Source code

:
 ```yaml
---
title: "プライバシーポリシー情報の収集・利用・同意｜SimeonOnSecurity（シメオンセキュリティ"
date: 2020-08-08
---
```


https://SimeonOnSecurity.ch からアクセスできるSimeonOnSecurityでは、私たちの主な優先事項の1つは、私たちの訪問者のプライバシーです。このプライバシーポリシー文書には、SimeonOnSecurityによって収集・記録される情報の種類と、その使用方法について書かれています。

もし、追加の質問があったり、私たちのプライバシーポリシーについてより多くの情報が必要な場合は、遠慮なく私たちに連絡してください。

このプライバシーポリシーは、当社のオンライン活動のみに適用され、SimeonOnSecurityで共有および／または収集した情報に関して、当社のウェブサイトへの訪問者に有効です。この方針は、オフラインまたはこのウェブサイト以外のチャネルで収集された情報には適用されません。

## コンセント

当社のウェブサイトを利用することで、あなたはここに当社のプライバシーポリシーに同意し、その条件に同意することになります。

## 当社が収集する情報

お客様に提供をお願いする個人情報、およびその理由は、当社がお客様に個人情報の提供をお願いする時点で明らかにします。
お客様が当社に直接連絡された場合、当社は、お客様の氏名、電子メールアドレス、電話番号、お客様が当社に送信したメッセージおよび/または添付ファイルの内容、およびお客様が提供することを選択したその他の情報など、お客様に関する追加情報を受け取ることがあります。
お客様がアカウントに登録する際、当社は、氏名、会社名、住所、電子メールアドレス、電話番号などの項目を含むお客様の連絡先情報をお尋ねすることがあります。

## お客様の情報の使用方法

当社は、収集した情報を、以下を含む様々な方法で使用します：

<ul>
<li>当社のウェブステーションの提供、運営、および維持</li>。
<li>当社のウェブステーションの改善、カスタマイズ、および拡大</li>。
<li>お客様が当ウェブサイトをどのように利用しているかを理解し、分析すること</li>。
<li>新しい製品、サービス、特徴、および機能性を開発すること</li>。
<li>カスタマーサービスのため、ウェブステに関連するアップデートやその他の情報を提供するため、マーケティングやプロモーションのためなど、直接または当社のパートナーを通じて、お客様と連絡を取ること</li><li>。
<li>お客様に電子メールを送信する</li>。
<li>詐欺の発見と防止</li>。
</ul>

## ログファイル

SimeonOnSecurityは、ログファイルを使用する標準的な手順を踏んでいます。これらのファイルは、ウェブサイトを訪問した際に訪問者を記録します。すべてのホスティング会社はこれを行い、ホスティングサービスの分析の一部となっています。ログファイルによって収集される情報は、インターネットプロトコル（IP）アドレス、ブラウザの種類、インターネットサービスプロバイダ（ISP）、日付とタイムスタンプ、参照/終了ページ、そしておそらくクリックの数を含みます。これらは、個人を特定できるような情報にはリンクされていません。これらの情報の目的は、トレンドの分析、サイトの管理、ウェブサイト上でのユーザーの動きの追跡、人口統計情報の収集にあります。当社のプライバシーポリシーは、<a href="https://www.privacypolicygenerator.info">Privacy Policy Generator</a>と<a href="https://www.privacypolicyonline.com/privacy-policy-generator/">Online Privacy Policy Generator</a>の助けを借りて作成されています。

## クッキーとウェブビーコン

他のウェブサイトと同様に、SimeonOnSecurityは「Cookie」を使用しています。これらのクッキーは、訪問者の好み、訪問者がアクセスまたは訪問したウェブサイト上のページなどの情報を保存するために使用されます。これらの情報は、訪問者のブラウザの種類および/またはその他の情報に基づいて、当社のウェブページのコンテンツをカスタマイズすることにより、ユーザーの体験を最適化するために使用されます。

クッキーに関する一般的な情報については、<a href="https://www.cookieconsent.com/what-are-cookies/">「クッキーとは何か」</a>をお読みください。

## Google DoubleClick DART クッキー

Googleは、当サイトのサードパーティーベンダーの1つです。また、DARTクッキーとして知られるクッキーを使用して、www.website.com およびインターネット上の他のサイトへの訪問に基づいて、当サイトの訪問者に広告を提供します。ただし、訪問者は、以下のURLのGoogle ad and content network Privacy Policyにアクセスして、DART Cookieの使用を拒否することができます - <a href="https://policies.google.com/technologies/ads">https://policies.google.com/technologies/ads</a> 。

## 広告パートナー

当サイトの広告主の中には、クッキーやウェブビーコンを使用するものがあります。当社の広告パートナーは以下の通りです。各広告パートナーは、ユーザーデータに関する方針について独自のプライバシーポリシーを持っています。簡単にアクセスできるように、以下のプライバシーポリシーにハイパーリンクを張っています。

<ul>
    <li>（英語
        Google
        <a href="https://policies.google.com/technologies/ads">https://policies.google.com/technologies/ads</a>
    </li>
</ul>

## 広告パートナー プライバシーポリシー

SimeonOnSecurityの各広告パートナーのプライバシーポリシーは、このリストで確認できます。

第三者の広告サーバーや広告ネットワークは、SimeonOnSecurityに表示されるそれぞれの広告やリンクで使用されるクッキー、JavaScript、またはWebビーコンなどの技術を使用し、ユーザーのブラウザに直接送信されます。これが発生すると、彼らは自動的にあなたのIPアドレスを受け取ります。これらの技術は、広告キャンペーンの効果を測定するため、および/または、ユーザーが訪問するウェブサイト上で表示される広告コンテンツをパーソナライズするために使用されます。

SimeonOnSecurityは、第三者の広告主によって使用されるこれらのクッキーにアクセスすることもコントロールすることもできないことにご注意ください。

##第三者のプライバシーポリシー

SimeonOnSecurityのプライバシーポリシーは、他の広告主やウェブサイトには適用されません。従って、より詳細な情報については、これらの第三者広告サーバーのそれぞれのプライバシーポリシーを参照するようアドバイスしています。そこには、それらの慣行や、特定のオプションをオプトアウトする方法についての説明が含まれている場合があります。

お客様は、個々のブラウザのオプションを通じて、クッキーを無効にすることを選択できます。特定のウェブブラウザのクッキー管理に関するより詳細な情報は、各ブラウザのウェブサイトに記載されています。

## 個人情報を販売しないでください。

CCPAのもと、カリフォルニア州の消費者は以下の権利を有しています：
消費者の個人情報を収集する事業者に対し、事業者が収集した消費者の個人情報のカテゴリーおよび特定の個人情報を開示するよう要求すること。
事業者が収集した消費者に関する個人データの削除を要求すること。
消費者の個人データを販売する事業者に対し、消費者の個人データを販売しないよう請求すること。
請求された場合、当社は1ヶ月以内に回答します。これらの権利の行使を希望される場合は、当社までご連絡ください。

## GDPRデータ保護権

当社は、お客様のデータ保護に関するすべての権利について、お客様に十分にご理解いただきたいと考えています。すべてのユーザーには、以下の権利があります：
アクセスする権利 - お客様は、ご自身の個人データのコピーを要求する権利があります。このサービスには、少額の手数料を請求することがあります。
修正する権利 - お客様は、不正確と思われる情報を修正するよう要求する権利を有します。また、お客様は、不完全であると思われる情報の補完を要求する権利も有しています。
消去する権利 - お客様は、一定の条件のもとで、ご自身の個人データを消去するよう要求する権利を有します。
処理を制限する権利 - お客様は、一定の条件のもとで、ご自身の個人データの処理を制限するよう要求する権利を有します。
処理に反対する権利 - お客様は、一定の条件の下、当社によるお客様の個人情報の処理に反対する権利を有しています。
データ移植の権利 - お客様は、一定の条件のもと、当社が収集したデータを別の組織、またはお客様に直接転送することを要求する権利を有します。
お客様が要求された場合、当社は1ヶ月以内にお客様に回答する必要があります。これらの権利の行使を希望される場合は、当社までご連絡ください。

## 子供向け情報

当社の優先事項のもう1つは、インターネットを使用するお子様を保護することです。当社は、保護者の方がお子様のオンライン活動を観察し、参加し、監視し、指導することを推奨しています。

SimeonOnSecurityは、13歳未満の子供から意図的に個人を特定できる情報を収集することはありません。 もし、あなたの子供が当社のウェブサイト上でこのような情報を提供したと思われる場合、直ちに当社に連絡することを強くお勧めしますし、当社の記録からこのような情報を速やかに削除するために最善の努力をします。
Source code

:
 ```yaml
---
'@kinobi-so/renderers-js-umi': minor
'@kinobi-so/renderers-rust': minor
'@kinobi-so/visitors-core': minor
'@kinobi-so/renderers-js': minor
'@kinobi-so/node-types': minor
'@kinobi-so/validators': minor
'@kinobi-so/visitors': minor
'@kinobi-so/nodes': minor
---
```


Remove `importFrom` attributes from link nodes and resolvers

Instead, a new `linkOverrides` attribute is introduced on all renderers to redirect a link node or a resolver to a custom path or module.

-=-=-=-=-

● **Task directions**:
Look through the material above. Copy each line where the word "当社までご連絡ください" appears.

● **Response to the task**:
請求された場合、当社は1ヶ月以内に回答します。これらの権利の行使を希望される場合は、当社までご連絡ください。
お客様が要求された場合、当社は1ヶ月以内にお客様に回答する必要があります。これらの権利の行使を希望される場合は、当社までご連絡ください。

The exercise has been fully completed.